The Novia Salcedo Foundation (NSF) dedicates a lot of thought to the fundamental aspects behind what it considers quality employment. Such a concept is directly related to the organization of companies and to the social context on which they are based. According to ESADE professor, Josep Maria Lozano, it is impossible to make a business viable without attending to the conditions of the people and of the country in which it operates, and conversely, the survival of a company depends not only on the economic context, but also on the need for skilled workers. As in any ecosystem, this relationship of interdependence between the key players (entities, people, education, administration…) is based on a very fragile balance. “We are paying the price of considering that businesses were the lesser evil, or something that needed criticising, when no country can do well unless their companies are doing well“, says the director general of NSF, Begoña Etxebarria. However, she then takes a very critical view of the Spanish corporate culture. “We need a total change. Employers should consider managing their companies with intelligence because some are well managed while others are only taking the short-term into account. Intangible aspects (leadership styles, whether people are happy with their jobs and think that they are contributing to the success of the company, life-long training…) are what distinguish good businesses from bad ones, not their products or funding. We shall not have quality youth employment unless we address all of these aspects; anything else will lead to uncertainty”, she predicts.

directora n salcedo 7The educational model does not help to bring businesses and students together.
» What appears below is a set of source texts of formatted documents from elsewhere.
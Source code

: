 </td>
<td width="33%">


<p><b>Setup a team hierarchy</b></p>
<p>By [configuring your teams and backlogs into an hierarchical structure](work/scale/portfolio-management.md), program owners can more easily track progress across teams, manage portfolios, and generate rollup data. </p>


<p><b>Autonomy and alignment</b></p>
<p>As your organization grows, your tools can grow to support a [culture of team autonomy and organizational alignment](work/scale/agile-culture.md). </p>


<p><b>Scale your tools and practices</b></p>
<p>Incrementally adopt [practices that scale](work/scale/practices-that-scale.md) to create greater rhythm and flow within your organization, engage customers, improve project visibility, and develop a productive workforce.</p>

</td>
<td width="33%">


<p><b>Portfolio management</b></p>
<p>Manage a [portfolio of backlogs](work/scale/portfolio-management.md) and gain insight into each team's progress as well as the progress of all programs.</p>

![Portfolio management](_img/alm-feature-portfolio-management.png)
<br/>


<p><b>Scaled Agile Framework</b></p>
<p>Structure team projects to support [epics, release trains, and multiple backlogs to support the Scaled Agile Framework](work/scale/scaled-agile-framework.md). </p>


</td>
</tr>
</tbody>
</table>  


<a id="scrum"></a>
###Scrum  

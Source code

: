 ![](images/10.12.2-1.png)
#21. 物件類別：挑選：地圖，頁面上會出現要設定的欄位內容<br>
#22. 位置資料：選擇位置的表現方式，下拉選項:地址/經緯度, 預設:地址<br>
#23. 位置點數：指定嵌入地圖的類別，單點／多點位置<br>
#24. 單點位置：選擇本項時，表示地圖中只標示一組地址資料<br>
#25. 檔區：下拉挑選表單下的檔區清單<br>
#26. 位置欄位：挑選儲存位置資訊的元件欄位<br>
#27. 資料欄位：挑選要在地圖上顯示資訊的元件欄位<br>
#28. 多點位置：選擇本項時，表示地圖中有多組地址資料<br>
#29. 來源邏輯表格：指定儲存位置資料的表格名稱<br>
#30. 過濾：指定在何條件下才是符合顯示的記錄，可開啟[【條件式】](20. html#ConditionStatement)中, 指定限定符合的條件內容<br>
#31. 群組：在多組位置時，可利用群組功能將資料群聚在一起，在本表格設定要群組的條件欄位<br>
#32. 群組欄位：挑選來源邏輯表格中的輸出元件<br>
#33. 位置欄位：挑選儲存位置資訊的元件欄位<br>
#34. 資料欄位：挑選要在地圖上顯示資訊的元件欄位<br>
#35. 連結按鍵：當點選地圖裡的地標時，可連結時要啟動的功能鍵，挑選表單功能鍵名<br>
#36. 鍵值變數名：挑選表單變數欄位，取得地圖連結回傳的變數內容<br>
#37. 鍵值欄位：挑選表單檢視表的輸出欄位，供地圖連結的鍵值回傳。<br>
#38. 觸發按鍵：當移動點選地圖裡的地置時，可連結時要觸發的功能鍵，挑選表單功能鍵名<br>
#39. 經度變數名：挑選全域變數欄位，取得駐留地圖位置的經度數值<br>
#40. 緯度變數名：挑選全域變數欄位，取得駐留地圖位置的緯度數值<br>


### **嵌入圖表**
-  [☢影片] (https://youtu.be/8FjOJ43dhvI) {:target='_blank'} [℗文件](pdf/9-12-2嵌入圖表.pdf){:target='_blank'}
In her opinion, the experience of northern and central European countries should be the role model we need to follow where, “from the age of 16, boys and girls usually spend one day a week or a week’s holiday in a company to become familiar with production processes”. In addition, the head of Novia Salcedo demands a type of education in which children “learn to do things” as well as “learn to think, coexist and solve problems.” The requirements when young people access the job market should adapt to their lack of experience. “Adaptation should be gradual, patient, but neither the market nor the governments appreciate patience in companies“, she regrets. Another way of gaining work experience is to combine studies and work, which is a formula that has never been very popular in Spain. Helena Orella, coordinator of the international campaign that NSF is promoting to declare a Youth Employment Decade between 2019 and 2018, recalls that during the year she spent in England with an Erasmus scholarship “almost all my colleagues had a job, whether it was in a bar, in a bookstore or as a gardener”. She also expresses a desire shared by the entire Novia Salcedo team: “As this is an initiative of the Basque civil society, we would like the International Youth Employment Office to be based in Bilbao”.

In short, a problem as complex as youth unemployment is affected by countless factors. According to the ILO, of the 6 million unemployed people aged 18 to 25 in Europe -14 million if we also include those who are not studying – 50% live in Spain, including 73,000 Basque people. Can these figures be reduced if the EU insists on austerity as the only recipe to overcome the crisis?